--- Dataset content ---
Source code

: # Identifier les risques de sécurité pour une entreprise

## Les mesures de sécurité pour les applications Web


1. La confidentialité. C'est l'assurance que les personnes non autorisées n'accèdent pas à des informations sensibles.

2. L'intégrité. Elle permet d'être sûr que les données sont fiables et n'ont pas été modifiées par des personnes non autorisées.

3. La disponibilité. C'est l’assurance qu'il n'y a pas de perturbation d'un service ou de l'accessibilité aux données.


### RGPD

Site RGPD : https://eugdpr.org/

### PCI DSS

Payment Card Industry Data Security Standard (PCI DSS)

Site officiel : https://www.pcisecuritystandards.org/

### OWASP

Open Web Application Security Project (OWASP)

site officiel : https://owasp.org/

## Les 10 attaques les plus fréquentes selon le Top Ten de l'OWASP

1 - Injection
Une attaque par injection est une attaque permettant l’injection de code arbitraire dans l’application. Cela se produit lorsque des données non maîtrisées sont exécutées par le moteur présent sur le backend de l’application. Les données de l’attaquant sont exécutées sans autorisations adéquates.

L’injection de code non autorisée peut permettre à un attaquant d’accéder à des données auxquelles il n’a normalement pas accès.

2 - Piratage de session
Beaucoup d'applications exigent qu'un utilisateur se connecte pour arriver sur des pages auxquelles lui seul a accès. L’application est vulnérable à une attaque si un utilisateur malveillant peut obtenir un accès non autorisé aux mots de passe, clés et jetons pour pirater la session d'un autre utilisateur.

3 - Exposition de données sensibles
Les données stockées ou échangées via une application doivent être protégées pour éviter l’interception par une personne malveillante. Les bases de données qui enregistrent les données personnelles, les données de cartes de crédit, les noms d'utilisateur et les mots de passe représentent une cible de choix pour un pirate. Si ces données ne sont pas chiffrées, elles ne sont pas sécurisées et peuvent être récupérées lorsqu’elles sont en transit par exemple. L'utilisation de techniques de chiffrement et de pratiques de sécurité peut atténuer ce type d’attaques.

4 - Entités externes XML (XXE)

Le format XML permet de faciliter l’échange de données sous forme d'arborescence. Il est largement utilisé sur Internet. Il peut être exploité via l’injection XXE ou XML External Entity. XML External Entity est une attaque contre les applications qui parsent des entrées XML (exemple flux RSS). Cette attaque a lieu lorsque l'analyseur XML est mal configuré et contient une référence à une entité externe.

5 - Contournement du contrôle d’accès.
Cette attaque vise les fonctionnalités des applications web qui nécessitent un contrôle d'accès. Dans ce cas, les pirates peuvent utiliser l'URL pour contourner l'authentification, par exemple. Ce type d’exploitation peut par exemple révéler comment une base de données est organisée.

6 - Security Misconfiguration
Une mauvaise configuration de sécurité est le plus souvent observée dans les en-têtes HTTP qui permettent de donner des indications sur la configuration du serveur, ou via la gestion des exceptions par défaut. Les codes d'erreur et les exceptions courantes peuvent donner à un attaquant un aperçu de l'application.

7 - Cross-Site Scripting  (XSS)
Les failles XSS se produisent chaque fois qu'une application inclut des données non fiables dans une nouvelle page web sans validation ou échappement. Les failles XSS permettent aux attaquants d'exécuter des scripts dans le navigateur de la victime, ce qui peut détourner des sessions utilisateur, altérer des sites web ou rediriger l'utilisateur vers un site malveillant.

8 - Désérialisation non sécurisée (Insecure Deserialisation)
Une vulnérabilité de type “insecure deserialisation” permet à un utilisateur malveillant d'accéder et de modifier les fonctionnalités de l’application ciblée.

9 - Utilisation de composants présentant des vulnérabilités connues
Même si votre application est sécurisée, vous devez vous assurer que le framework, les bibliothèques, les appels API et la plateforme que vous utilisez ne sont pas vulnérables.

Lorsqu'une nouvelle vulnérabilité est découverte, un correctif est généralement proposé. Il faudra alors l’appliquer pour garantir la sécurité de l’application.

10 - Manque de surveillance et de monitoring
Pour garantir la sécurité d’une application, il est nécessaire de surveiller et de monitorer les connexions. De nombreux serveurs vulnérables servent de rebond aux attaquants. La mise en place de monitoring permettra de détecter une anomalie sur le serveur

--- Directions ---
Pull out each line of the listing that holds the string "sensibles".

--- Task output ---
1. La confidentialité. C'est l'assurance que les personnes non autorisées n'accèdent pas à des informations sensibles.
3 - Exposition de données sensibles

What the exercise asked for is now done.